The semantics of the fptrunc instruction with an example of incorrect optimisation

I've recently been looking at how to implement in LLVM IR the rounding
of floating point values when casting using different rounding modes
and I've hit some problems.

It seems that when casting down floats to less precise types the
``fptrunc`` LLVM IR instruction is used. The LLVM language reference
suggests that it just truncates the value (which would be equivalent
to rounding towards zero) but this seems to be very misleading because
on the target I'm using (x86_64) that **is not** what happens.
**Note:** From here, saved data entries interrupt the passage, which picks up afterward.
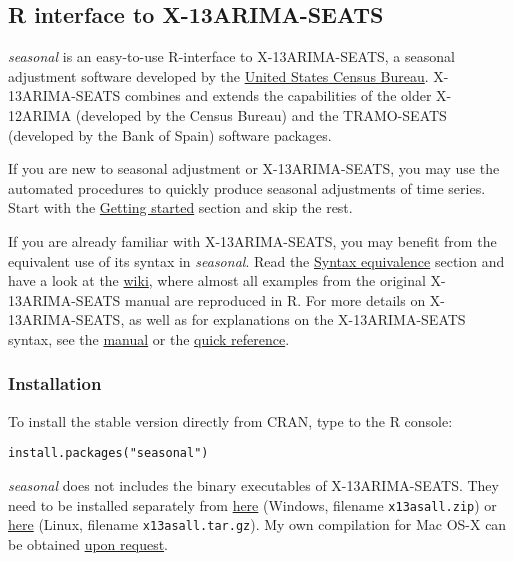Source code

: \subsection{R interface to
X-13ARIMA-SEATS}\label{r-interface-to-x-13arima-seats}

\emph{seasonal} is an easy-to-use R-interface to X-13ARIMA-SEATS, a
seasonal adjustment software developed by the
\href{http://www.census.gov/srd/www/x13as/}{United States Census
Bureau}. X-13ARIMA-SEATS combines and extends the capabilities of the
older X-12ARIMA (developed by the Census Bureau) and the TRAMO-SEATS
(developed by the Bank of Spain) software packages.

If you are new to seasonal adjustment or X-13ARIMA-SEATS, you may use
the automated procedures to quickly produce seasonal adjustments of time
series. Start with the \hyperref[getting-started]{Getting started}
section and skip the rest.

If you are already familiar with X-13ARIMA-SEATS, you may benefit from
the equivalent use of its syntax in \emph{seasonal}. Read the
\hyperref[syntax-equivalence-to-x-13arima-seats]{Syntax equivalence}
section and have a look at the
\href{https://github.com/christophsax/seasonal/wiki/Examples-of-X-13ARIMA-SEATS-in-R}{wiki},
where almost all examples from the original X-13ARIMA-SEATS manual are
reproduced in R. For more details on X-13ARIMA-SEATS, as well as for
explanations on the X-13ARIMA-SEATS syntax, see the
\href{http://www.census.gov/ts/x13as/docX13AS.pdf}{manual} or the
\href{http://www.census.gov/ts/x13as/pc/qrefX13ASpc.pdf}{quick
reference}.

\subsubsection{Installation}\label{installation}

To install the stable version directly from CRAN, type to the R console:

\begin{verbatim}
install.packages("seasonal")
\end{verbatim}

\emph{seasonal} does not includes the binary executables of
X-13ARIMA-SEATS. They need to be installed separately from
\href{http://www.census.gov/srd/www/x13as/x13down_pc.html}{here}
(Windows, filename \texttt{x13asall.zip}) or
\href{http://www.census.gov/srd/www/x13as/x13down_unix.html}{here}
(Linux, filename \texttt{x13asall.tar.gz}). My own compilation for Mac
OS-X can be obtained \href{mailto:christoph.sax@gmail.com}{upon
request}.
Consider the following example in C

#include <stdio.h>
#include <fenv.h>
int main() {
    double x = 0.3;
    fesetround(FE_TONEAREST);
    float y = (float) x;
    printf("y (nearest):%a\n", y);
    fesetround(FE_UPWARD);
    y = (float) x;
    printf("y (upward):%a\n", y);
    fesetround(FE_DOWNWARD);
    y = (float) x;
    printf("y (downward):%a\n", y);
    return (int) y;
}

If I get the unoptimised LLVM IR for this by running ``clang -O0
float.c -emit-llvm -c -o float.clang.o0.bc`` I can see that the cast
of variable x is being handled using LLVM IR's ``fptrunc``

...
  store double 3.000000e-01, double* %x, align 8
  %call = call i32 @fesetround(i32 0) #3
  %0 = load double, double* %x, align 8
  %conv = fptrunc double %0 to float
....

If I look at the codegened assembly I see that the ``cvtsd2ss`` x86
instruction is used (how rounding is done is controlled by the MXCSR
register apparently). So this instruction might not "truncate"
depending on how MXCSR is set.

If I run the program

$ clang -O0 float.c -lm -o float.clang.o0
$ ./float.clang.o0
y (nearest):0x1.333334p-2
y (upward):0x1.333334p-2
y (downward):0x1.333332p-2

I can see that the last cast gives a different result because the
rounding mode has been changed as expected.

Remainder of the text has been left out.